Troubleshooting serverless applications means tying together many different resources. Lambda functions run on-demand, with hardware that exists only for the duration of requests, and logs that can be spread out across multiple resources. Therefore, the first line of defense when making a serverless application more maintainable is getting a handle on the metrics that matter, and what they mean. Aggregate analysis of metrics will often be the primary signal that you receive when problems occur in production, and knowing which metrics to track is half the battle. In this article, we’ll explore the serverless metrics that are critical to your application’s health.
Which Metrics Are Essential?
Let’s dive in by setting some boundaries for our discussion. In this exploration, we’ll focus on three general categories of metrics: operational, load-related, and other. These metrics will each represent a portion of your application’s execution process. To build a coherent view of your application’s production performance, you’ll need to take them all into account.
The easiest metrics to understand are operational metrics, which track the operational performance of your serverless functions by comparing the results of calls. This allows you to build thresholds for alerting, establishing the critical metrics that help you ensure your application continues to run without issue. In AWS Lambda, we primarily focus on two operational metrics: aggregate error count and aggregate execution count.
The aggregate error count is a simple count of the number of errors your Lambda function encounters over a period of time. While this can give us a general sense of how successful our functions are in production, it needs another piece of data, aggregate execution count, to give us a complete picture. Aggregate execution count is exactly what the name implies: the number of times a function is executed within a given timespan. By comparing the aggregate execution count to the aggregate error count, you can build a generalized picture of the reliability of your serverless application’s component functions.
Load-related metrics indicate the relative load placed upon the hardware running your code. In a traditional software application, this would include metrics like CPU usage, RAM usage, or network bandwidth usage. Serverless applications don’t maintain hardware statistics with the same fidelity as their traditional counterparts, but there are still a few load-related metrics we can look to for clarity.
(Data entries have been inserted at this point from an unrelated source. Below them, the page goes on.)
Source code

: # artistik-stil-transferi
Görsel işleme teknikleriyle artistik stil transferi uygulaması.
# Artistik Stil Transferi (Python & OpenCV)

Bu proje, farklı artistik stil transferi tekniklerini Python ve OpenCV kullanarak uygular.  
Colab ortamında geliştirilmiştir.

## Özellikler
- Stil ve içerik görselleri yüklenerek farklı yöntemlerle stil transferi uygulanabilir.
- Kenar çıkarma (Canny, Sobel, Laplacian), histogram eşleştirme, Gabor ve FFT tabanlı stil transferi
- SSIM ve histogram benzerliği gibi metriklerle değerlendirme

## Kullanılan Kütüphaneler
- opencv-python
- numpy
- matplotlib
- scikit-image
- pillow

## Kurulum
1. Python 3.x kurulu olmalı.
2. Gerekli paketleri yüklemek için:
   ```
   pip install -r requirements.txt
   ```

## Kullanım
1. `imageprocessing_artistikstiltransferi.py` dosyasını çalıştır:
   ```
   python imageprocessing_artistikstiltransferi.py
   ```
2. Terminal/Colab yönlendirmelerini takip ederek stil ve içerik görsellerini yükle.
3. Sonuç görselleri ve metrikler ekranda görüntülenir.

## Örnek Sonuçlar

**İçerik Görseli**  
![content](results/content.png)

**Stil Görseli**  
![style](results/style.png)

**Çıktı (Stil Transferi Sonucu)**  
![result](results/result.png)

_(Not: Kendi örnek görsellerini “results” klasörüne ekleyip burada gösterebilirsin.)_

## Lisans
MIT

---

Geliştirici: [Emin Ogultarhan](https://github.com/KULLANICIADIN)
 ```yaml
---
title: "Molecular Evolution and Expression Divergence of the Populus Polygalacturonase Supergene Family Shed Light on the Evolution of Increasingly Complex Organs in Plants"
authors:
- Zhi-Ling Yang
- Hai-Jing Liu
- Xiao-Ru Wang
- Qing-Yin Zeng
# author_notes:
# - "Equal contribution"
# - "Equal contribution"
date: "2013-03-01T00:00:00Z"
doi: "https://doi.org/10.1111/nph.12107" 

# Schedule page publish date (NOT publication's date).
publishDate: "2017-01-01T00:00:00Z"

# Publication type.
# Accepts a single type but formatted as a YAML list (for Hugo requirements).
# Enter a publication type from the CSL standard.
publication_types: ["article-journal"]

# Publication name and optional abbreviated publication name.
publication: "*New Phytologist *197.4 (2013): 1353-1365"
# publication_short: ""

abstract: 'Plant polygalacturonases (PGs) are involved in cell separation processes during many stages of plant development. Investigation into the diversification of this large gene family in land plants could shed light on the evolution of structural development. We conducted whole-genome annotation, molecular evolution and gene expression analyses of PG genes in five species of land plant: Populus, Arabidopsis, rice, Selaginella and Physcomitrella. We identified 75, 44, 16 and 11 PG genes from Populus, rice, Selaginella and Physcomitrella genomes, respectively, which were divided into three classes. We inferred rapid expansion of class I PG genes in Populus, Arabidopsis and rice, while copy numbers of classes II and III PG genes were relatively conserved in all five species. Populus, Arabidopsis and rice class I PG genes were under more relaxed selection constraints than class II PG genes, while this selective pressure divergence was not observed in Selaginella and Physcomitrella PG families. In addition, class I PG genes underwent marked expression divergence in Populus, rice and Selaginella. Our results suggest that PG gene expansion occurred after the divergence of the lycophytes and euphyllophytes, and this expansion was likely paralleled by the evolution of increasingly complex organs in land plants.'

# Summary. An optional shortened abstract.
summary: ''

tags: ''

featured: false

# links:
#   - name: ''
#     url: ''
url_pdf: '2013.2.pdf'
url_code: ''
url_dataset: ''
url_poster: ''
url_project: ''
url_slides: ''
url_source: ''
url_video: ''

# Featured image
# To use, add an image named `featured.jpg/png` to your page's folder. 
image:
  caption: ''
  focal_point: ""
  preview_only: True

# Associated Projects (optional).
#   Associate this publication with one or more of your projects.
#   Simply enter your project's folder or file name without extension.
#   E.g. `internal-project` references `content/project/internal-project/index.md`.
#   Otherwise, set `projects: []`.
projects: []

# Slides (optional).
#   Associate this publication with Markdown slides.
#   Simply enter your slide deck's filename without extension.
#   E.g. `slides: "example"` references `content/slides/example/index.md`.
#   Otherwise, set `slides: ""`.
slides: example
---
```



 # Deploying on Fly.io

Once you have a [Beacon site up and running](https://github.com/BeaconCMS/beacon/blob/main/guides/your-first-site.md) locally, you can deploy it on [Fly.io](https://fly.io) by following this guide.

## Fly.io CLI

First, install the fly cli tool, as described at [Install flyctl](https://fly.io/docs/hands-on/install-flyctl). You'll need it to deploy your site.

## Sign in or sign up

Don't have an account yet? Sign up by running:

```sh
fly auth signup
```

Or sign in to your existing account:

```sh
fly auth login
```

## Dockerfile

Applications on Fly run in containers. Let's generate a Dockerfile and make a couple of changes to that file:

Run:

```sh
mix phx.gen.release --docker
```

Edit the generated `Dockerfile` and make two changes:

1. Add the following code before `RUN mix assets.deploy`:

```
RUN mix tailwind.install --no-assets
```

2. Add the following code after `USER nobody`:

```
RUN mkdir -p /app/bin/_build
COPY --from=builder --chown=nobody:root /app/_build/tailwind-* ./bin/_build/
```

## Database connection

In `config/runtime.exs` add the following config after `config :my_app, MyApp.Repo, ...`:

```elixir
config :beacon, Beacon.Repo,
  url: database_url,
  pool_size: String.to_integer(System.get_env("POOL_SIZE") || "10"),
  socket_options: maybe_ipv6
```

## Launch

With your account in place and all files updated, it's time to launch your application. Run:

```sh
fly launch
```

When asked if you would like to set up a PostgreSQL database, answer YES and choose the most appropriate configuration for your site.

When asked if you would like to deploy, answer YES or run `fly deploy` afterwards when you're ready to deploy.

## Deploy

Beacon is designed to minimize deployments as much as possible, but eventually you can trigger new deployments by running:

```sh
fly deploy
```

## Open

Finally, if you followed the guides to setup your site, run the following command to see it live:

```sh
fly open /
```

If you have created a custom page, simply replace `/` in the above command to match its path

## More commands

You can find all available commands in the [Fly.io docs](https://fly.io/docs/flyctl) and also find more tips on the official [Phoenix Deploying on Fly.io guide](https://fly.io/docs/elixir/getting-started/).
The load-related metrics are centered on the duration of execution. The duration of execution can be measured through a number of different means. The first is the average duration of execution. This is the average execution time, in milliseconds, for each of your application’s functions. It is calculated using the statistics provided in the context object, originating from within the AWS Lambda ecosystem. This tells us how long, on average, our serverless functions will run when called, and it can help us gauge resource usage as it relates to the overall function timeout to which Lambda functions must adhere.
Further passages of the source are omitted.